→ **Exercise inputs**
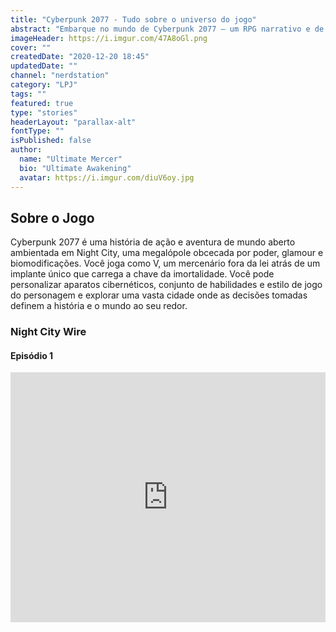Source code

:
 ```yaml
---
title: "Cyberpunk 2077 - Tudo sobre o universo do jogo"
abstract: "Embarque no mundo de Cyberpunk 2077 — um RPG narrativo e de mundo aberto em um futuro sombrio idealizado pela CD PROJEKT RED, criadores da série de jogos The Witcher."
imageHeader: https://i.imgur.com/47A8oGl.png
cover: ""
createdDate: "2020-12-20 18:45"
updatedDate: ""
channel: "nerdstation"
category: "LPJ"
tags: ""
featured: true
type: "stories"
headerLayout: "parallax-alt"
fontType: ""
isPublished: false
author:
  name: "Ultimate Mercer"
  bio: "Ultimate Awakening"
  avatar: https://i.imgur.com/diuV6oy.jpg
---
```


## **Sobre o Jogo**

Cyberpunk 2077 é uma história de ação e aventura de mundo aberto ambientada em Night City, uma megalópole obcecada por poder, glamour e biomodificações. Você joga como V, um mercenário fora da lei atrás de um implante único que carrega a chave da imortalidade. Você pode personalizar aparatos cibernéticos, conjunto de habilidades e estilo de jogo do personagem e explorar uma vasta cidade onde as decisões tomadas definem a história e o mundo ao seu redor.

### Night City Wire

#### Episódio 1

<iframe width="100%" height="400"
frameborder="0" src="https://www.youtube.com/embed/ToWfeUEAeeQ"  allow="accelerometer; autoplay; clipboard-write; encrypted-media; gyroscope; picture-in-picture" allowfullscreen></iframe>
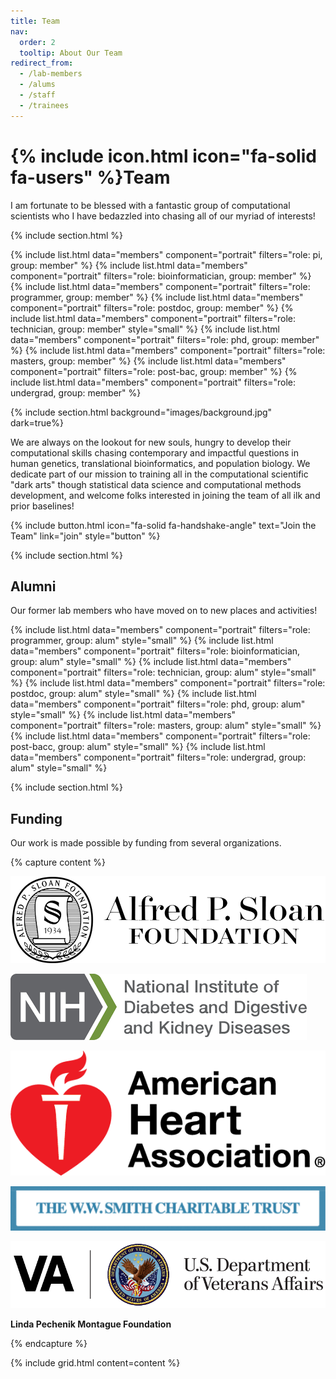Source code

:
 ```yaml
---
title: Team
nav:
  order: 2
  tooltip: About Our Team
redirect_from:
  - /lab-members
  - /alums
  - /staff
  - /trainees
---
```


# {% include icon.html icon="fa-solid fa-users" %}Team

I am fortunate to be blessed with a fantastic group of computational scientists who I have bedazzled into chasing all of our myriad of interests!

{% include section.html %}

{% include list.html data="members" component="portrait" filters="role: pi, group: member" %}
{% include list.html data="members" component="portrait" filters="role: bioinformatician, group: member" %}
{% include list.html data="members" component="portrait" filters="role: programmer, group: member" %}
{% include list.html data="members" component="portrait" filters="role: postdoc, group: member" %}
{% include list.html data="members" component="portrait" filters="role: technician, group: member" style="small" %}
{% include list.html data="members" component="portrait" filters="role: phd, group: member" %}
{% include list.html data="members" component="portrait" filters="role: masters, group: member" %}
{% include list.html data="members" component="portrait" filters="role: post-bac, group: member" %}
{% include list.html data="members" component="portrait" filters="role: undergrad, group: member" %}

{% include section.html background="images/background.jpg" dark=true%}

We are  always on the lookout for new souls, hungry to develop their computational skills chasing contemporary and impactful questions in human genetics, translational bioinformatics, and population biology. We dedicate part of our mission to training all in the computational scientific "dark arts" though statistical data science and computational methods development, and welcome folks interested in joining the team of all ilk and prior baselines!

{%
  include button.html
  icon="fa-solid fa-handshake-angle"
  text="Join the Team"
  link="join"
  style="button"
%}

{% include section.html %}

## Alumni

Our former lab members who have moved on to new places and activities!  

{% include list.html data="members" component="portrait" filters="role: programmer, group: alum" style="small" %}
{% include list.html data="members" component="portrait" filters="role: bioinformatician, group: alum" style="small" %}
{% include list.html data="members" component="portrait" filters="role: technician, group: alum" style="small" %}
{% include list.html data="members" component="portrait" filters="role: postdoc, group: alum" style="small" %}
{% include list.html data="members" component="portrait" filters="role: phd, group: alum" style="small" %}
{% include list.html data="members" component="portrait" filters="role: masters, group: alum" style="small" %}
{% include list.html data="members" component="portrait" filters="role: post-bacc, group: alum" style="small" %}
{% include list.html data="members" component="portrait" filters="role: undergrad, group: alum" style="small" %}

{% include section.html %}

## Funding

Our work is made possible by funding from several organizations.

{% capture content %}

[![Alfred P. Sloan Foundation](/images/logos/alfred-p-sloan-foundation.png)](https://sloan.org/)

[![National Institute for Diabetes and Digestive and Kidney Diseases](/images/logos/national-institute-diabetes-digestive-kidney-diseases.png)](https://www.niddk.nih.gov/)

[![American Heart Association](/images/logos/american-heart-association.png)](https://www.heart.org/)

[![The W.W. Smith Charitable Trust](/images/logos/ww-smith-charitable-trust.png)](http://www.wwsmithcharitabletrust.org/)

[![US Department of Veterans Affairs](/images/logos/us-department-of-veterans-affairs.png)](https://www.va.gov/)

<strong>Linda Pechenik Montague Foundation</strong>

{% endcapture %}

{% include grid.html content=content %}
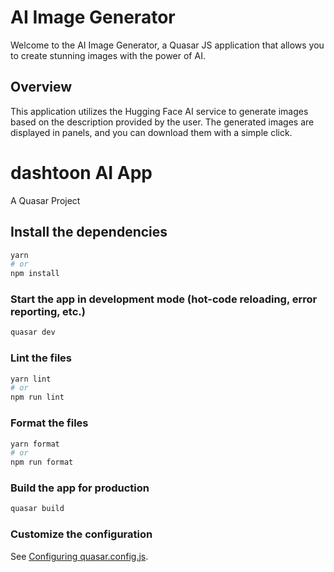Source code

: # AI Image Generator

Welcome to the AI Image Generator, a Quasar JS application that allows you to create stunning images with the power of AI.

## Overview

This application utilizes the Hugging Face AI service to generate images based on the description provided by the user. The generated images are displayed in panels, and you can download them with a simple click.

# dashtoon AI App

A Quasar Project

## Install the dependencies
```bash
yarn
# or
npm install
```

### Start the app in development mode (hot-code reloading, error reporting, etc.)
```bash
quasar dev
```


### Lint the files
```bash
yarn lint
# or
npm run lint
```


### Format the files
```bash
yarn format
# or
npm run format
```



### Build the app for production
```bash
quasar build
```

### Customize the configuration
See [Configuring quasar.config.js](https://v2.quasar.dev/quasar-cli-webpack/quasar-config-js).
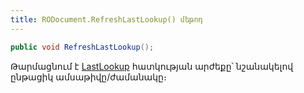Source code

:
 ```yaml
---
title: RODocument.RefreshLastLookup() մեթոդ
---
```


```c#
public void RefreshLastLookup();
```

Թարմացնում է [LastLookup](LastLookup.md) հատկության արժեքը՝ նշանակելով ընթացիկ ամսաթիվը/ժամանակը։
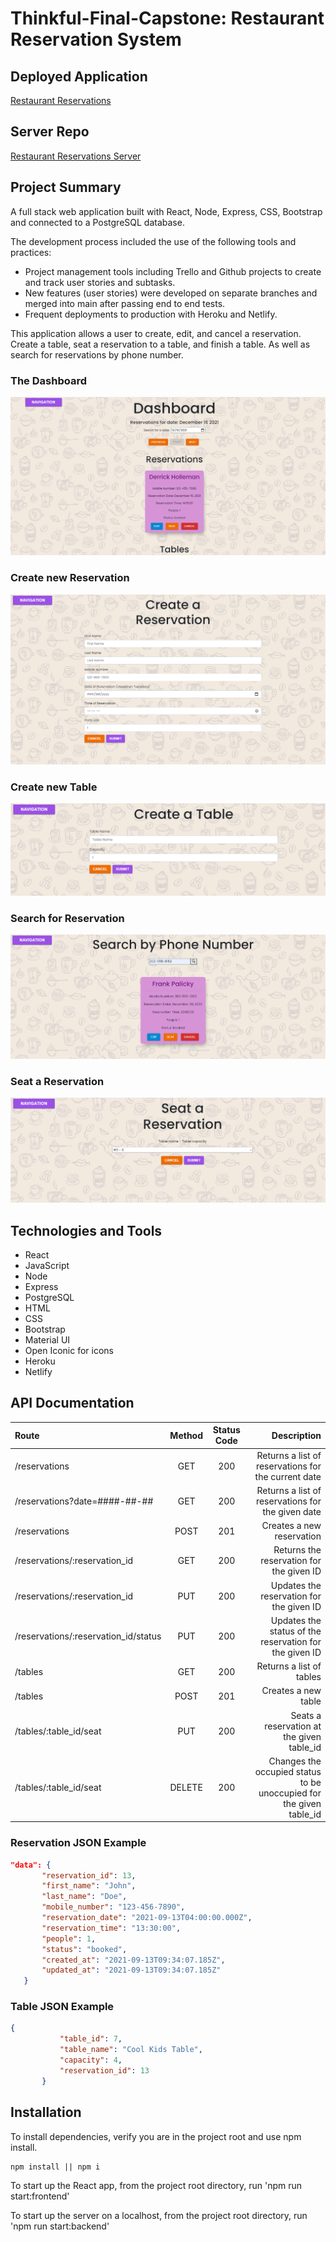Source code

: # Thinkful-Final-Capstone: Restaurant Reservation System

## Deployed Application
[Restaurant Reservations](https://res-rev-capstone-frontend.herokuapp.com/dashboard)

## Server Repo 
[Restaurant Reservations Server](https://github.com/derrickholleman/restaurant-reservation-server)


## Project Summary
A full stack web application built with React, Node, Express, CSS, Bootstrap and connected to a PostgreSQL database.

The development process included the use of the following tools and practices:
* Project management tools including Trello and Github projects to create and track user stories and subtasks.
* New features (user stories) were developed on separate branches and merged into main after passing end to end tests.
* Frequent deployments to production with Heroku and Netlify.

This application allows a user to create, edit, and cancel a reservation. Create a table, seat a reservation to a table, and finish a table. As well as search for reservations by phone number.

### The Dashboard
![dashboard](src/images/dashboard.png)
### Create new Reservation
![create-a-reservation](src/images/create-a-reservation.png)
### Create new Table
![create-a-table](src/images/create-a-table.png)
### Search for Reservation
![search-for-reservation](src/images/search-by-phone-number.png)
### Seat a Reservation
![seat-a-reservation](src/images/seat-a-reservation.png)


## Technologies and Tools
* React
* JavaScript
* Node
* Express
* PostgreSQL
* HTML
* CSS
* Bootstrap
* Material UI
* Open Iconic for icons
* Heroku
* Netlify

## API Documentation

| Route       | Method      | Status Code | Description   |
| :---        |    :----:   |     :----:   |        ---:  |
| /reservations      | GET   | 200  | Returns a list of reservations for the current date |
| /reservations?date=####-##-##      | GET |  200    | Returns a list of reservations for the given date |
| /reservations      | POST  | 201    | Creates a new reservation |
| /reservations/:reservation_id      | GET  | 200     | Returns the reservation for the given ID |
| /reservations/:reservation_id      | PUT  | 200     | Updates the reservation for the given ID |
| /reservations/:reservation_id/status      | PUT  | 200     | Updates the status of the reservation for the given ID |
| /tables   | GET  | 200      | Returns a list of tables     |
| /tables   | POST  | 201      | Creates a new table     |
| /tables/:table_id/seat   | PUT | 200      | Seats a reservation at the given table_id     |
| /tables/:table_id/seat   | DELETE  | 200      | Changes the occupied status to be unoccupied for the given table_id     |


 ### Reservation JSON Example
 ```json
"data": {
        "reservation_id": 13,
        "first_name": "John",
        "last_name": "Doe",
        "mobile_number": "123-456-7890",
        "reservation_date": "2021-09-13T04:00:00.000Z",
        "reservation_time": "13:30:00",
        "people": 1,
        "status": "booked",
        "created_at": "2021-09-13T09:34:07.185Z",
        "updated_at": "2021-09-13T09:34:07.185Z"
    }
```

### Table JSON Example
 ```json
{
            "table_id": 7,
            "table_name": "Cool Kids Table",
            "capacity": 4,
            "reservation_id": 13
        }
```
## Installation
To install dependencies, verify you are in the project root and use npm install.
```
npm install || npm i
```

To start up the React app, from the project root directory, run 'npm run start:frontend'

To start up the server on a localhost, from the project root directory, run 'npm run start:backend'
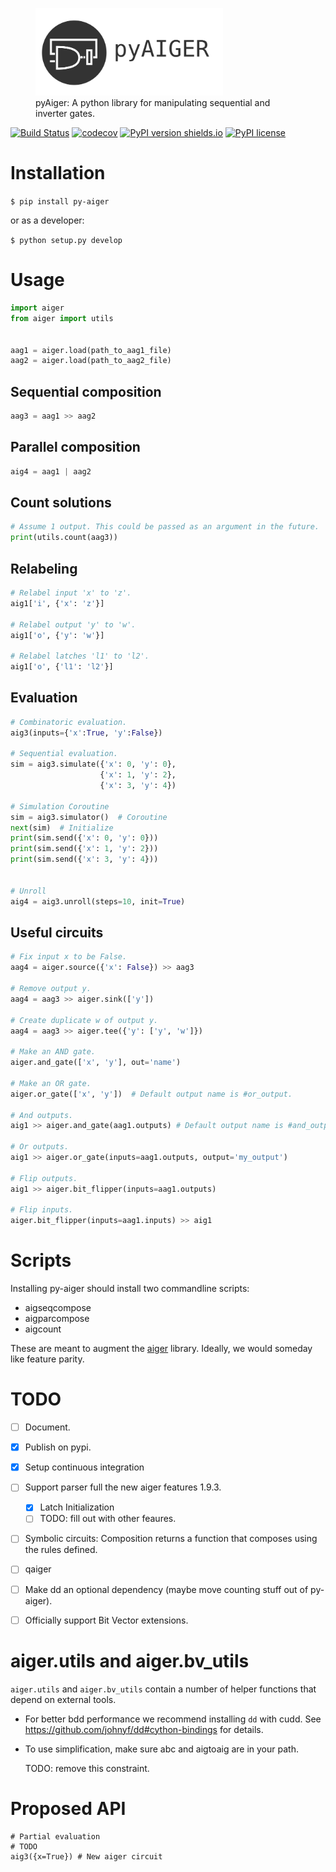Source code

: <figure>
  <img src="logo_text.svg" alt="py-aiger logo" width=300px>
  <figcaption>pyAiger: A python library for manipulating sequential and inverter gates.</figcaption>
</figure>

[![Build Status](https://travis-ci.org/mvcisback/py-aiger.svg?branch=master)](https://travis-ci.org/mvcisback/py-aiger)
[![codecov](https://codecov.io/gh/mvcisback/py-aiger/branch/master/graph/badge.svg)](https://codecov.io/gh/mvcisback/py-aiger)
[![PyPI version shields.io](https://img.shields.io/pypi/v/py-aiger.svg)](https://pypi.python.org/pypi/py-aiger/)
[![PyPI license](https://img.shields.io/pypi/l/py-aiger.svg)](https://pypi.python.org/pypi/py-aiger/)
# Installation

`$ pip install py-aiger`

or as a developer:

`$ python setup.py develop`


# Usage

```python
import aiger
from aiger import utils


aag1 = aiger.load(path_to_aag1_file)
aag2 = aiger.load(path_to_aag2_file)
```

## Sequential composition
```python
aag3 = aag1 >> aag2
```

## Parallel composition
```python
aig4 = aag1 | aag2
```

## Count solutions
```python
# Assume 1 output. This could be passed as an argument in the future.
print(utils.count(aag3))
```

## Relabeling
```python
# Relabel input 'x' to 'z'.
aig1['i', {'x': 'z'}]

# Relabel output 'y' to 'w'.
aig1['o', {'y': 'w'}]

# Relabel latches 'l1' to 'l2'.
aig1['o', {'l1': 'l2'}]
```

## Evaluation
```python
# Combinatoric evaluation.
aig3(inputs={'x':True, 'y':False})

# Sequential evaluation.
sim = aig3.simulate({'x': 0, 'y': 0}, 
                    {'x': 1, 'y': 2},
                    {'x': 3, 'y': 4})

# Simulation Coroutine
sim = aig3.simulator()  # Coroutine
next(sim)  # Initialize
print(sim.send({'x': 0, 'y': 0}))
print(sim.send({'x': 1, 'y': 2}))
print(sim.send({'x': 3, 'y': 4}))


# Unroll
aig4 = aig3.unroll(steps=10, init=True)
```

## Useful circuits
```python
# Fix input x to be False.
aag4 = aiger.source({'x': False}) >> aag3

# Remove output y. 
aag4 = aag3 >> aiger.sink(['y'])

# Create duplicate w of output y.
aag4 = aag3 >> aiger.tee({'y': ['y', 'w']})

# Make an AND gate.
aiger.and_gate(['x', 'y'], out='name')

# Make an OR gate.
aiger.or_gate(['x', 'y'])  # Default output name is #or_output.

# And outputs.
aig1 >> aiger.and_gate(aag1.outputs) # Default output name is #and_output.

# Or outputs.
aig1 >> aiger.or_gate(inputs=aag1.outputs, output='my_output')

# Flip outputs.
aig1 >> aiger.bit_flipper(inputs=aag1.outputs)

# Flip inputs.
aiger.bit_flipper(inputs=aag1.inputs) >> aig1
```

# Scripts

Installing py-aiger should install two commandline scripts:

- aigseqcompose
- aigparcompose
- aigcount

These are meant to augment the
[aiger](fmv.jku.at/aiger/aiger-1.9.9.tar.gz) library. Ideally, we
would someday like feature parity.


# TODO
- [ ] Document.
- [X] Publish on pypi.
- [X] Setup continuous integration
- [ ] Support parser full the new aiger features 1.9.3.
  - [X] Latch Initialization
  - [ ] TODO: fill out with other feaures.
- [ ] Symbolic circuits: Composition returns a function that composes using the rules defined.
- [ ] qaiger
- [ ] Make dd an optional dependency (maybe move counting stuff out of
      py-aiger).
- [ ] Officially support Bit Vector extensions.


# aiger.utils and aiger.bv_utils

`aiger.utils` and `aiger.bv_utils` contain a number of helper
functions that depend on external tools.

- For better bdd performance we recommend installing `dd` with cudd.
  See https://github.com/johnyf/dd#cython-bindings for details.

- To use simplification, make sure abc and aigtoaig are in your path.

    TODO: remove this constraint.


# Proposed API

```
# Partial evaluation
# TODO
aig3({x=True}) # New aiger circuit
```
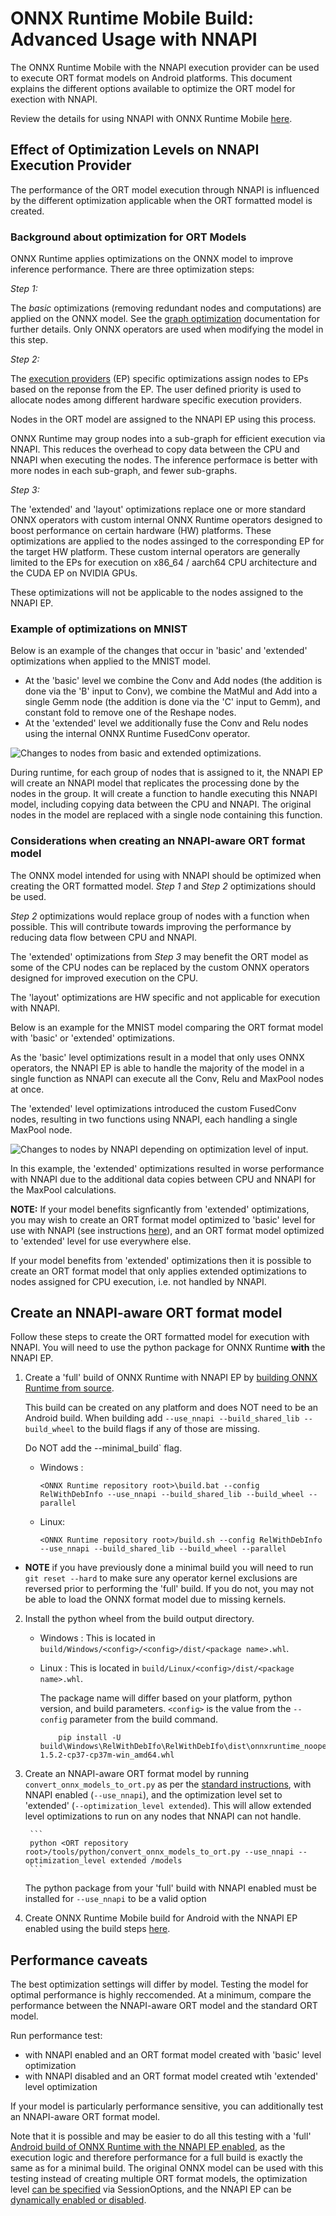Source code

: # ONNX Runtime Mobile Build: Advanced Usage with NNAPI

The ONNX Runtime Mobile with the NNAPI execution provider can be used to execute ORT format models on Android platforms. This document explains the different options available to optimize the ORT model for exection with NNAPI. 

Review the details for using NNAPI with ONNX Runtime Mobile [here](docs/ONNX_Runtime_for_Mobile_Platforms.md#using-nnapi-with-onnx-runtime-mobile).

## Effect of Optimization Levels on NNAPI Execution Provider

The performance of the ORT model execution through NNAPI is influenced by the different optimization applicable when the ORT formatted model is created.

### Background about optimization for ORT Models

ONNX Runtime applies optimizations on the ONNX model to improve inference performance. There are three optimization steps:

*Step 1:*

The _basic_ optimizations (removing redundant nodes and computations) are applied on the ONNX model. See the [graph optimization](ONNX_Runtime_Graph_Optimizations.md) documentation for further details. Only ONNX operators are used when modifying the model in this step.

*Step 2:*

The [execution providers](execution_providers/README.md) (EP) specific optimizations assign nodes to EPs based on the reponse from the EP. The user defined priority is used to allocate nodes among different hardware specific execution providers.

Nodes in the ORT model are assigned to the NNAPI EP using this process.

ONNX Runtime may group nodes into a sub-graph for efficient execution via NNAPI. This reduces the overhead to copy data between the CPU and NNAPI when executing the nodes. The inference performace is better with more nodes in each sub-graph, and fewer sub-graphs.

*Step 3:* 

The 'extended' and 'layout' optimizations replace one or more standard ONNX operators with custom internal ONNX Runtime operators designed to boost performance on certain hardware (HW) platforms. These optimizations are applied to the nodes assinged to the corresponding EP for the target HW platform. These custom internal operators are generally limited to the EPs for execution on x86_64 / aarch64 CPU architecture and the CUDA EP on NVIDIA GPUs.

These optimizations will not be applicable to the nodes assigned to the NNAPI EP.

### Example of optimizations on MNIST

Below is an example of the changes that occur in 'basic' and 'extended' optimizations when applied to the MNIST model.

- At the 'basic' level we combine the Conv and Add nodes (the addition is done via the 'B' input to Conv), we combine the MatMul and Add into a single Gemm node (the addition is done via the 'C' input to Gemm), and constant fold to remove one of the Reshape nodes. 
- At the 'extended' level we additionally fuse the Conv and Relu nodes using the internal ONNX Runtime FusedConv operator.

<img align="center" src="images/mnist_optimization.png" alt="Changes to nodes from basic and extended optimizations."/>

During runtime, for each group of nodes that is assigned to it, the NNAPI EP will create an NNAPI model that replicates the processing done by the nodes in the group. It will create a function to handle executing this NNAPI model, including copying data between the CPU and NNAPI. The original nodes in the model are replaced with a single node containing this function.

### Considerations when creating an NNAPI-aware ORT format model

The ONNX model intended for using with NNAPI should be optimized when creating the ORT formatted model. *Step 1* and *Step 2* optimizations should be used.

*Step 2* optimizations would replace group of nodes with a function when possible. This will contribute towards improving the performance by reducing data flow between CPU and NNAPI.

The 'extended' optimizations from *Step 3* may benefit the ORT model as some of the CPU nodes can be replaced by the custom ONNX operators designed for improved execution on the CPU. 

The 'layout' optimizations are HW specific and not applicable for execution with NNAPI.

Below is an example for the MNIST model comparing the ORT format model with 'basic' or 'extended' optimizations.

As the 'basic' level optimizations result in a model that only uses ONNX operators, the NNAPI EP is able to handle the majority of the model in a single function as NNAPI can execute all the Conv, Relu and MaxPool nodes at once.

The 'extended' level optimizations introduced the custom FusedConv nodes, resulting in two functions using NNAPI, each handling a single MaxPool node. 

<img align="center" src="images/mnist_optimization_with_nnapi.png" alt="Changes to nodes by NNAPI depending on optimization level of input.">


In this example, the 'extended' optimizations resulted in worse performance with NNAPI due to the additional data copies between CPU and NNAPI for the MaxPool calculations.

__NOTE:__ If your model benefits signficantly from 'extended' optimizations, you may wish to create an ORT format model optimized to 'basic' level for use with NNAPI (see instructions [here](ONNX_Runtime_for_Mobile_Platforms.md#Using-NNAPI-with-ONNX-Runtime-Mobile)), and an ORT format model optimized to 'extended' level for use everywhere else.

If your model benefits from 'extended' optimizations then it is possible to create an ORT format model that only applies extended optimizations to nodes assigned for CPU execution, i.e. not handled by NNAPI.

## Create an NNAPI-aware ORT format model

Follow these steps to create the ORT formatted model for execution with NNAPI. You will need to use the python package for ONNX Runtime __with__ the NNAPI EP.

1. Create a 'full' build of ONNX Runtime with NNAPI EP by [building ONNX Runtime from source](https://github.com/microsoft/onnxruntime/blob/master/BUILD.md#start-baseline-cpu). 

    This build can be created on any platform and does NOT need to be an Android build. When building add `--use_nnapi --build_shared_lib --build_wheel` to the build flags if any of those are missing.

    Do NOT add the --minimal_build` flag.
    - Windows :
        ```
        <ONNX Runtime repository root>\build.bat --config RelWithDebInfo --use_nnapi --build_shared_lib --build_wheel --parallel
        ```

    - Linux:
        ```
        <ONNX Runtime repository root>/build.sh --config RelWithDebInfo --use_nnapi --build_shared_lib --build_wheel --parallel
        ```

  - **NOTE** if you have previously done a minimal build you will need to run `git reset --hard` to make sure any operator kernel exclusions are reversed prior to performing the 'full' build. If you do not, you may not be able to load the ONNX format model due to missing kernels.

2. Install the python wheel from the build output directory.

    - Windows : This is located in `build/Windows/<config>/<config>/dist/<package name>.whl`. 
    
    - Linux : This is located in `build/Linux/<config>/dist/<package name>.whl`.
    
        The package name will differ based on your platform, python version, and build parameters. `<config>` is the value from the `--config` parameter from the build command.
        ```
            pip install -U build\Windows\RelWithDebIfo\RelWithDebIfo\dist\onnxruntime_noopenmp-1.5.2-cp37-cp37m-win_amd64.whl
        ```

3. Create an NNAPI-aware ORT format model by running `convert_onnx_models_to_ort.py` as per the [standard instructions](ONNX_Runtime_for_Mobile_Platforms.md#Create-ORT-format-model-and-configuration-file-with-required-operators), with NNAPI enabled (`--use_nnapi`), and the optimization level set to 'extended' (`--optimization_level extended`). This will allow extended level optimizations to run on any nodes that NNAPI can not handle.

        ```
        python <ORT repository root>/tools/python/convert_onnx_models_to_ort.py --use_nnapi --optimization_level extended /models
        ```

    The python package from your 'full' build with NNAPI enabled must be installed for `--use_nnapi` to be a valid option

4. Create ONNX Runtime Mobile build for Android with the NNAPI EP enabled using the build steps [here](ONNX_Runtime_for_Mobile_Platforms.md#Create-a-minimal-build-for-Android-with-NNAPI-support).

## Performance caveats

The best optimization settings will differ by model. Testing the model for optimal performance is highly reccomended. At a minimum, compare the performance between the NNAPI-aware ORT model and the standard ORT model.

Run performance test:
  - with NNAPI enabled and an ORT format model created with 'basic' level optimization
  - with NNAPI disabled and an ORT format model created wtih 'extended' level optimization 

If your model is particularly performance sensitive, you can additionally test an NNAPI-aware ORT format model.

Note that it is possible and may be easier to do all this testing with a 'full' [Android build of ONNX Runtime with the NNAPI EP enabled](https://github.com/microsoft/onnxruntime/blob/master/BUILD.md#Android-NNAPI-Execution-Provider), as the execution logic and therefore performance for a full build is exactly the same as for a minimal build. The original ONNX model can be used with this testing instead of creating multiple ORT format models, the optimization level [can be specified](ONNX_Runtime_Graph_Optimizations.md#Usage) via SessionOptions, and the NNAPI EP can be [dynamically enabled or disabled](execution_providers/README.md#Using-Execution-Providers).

→ **Task requirements**
In the records above, take every line from the opening one through the line with "## **Sobre o Jogo**" and repeat it exactly; pictures are not part of the copy.

→ **Solution for this problem**
Source code

:
 ```yaml
---
title: "Cyberpunk 2077 - Tudo sobre o universo do jogo"
abstract: "Embarque no mundo de Cyberpunk 2077 — um RPG narrativo e de mundo aberto em um futuro sombrio idealizado pela CD PROJEKT RED, criadores da série de jogos The Witcher."
imageHeader: https://i.imgur.com/47A8oGl.png
cover: ""
createdDate: "2020-12-20 18:45"
updatedDate: ""
channel: "nerdstation"
category: "LPJ"
tags: ""
featured: true
type: "stories"
headerLayout: "parallax-alt"
fontType: ""
isPublished: false
author:
  name: "Ultimate Mercer"
  bio: "Ultimate Awakening"
  avatar: https://i.imgur.com/diuV6oy.jpg
---
```


## **Sobre o Jogo**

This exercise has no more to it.